Little did I know, but just six months into my career in the turf industry, I learned what I consider to be the golden rule of golf course management. At the very least, it’s one of the Ten Commandments.

It was at the 1997 Golf Course Superintendents Association of America (GCSAA) conference and show where a panel of veteran superintendents were imparting their wisdom on an audience of young turf professionals. Ted Horton, who in 1967 at the tender age of 23 was named the superintendent of the iconic Winged Foot Golf Club, was forcefully succinct.

“There are only two types of golf course superintendents. Those who have killed grass – and those who will kill grass. You can take your chances and not tell anyone grass is going to die. Or you can get ahead of the situation and communicate why the grass is dying.”

For those who know the oft-honored Horton, his delivery never lacks passion or emotion. I’ll never forget the moment he uttered his comment. He grabbed the microphone and clutched it like a television evangelist. He pushed up his glasses from the bridge of his nose and paused. He slowly scanned the room in order to capture the rapt attention of the audience. His eyes got wide, then with force and conviction, he slapped us with that dose of reality.

So, all I have to do as a superintendent is to tell my boss that grass is going to die? And, all will be good? If only it were that simple. The truth is, being a good communicator isn’t easy.

Why is that the case?

Because there is risk in communicating. If the two parties are not in agreement, do they eschew communications so as to avoid conflict? After sending the email, did you cringe immediately after hitting the send button for fear of a negative reaction? Have you ever picked up the phone in a fit of anger and let someone have a piece of your mind, only to regret it later?

While all of those outcomes can be damaging, so too can the alternative – saying nothing. Not communicating only allows issues, misconceptions and inaccuracies to fester. Or even worse, your employer/supervisor is left to make decisions based only on what others may tell them if you don’t communicate.

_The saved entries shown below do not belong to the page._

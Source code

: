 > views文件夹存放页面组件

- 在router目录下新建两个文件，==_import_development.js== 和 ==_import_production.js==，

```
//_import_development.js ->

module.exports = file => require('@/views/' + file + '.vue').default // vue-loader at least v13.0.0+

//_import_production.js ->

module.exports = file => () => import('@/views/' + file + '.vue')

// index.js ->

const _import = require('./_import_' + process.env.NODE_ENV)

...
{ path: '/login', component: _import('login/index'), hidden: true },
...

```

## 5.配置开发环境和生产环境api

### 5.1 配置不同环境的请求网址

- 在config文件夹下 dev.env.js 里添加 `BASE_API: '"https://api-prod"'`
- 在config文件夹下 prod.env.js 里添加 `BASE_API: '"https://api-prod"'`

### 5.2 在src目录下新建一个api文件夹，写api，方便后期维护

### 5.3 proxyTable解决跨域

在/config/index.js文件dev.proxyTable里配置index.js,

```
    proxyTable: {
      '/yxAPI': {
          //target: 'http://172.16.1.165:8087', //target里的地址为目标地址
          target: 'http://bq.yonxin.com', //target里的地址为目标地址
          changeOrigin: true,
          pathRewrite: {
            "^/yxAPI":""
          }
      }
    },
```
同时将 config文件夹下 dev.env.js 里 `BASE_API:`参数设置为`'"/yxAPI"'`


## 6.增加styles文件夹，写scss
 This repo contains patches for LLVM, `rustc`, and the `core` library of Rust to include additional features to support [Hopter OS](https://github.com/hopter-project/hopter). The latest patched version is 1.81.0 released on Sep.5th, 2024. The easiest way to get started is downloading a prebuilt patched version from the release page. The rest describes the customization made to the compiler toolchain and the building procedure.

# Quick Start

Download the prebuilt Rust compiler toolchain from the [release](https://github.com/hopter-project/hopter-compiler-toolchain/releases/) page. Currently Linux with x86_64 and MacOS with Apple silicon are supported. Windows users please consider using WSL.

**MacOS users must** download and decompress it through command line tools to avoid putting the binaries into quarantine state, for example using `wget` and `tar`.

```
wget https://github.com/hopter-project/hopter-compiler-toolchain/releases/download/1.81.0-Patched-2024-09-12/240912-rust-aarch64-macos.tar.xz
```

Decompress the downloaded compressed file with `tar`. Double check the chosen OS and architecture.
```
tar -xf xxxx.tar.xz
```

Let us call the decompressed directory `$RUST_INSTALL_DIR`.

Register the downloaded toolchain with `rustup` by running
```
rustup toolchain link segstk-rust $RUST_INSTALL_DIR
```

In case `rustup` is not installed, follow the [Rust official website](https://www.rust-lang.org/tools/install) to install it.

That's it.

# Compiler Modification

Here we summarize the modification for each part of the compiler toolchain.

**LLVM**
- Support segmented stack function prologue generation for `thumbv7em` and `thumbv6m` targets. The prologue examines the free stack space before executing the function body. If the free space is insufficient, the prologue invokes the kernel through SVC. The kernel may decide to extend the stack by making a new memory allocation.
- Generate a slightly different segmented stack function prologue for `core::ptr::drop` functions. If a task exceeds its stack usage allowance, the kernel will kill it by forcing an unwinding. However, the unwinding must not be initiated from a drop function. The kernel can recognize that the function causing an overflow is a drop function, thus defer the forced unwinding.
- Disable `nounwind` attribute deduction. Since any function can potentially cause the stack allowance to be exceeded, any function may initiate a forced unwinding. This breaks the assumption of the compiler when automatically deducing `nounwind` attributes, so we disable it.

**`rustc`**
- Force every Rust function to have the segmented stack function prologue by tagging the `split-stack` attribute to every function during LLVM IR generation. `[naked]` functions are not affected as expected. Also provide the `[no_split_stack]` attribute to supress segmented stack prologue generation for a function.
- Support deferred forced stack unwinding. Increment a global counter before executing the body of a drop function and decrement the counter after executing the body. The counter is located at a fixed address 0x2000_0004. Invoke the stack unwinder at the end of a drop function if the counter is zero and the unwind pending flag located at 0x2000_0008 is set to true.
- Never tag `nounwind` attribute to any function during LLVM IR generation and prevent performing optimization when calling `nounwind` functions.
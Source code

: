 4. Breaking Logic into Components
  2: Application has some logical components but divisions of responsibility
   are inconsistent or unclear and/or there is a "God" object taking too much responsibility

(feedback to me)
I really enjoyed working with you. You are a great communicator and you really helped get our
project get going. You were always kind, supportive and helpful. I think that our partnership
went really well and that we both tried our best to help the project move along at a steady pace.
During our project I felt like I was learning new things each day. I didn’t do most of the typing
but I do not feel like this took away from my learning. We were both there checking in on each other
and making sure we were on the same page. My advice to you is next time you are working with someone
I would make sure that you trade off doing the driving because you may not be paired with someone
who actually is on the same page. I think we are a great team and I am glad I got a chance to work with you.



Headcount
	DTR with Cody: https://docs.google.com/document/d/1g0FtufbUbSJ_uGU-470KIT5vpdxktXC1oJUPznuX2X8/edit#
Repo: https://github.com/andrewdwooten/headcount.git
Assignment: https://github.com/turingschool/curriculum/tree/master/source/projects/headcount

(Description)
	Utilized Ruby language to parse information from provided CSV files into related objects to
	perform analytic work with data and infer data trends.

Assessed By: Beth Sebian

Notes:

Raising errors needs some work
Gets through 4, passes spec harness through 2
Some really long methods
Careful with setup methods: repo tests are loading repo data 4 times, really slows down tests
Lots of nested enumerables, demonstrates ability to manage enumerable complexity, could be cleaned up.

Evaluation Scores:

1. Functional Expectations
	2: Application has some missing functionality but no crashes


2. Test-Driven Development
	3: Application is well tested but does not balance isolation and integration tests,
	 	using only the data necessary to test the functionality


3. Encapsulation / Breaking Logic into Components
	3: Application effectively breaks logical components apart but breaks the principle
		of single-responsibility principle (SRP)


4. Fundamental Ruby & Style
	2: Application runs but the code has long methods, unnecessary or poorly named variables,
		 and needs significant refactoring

We’re at the point in the year where, for most superintendents, the schedule is about to really get busy. Now is time to get ahead of any concerns and properly communicate with your employer/supervisor. You should talk about the conferences you attended over the winter and what you learned that can be implemented at your facility. You might share your thoughts about items that may or may not be in your yearly or long-range plans that are worth considering. You should also outline how the winter months affected the turf and what you’re doing to address the situation.

Here are some tactics you can employ that will help enhance communications with your employer/supervisor:

  • If the topic is remotely complex or will entail significant conversation, make the communications face-to-face or at least via phone to allow for feedback or discussion.
  • Agree on an agenda in advance and document outcomes/next steps (even if they’re basic). Meetings should include a review of previously agreed upon outcomes, next steps and assignments from the prior meeting.
  • Rotate the location of the meetings. Examples include the parties’ respective offices, the grill or banquet room, on the course during a round of golf, off-site, etc.
  • Provide documentation to support your conversation in advance of the meeting to help convey your point. This might be a magazine article, research, photos, video, drawings, etc.
  • Consider a regular communication that utilizes technology such as a blog, electronic mail/newsletters, Twitter, etc. These should be utilized as a means to inform and seek feedback. Sensitivity and complexity of the topic should be evaluated before using public communication means. These communications should not replace regular, more formal meetings identified above.
  • From a content perspective, make sure you not only share the “what,” but also the “why” regarding your actions.

Unless you plan on being the first superintendent never to kill grass – or at least not have it die on you – communication should be a primary tool of your trade. The ounce of prevention is much less expensive than the pound of cure.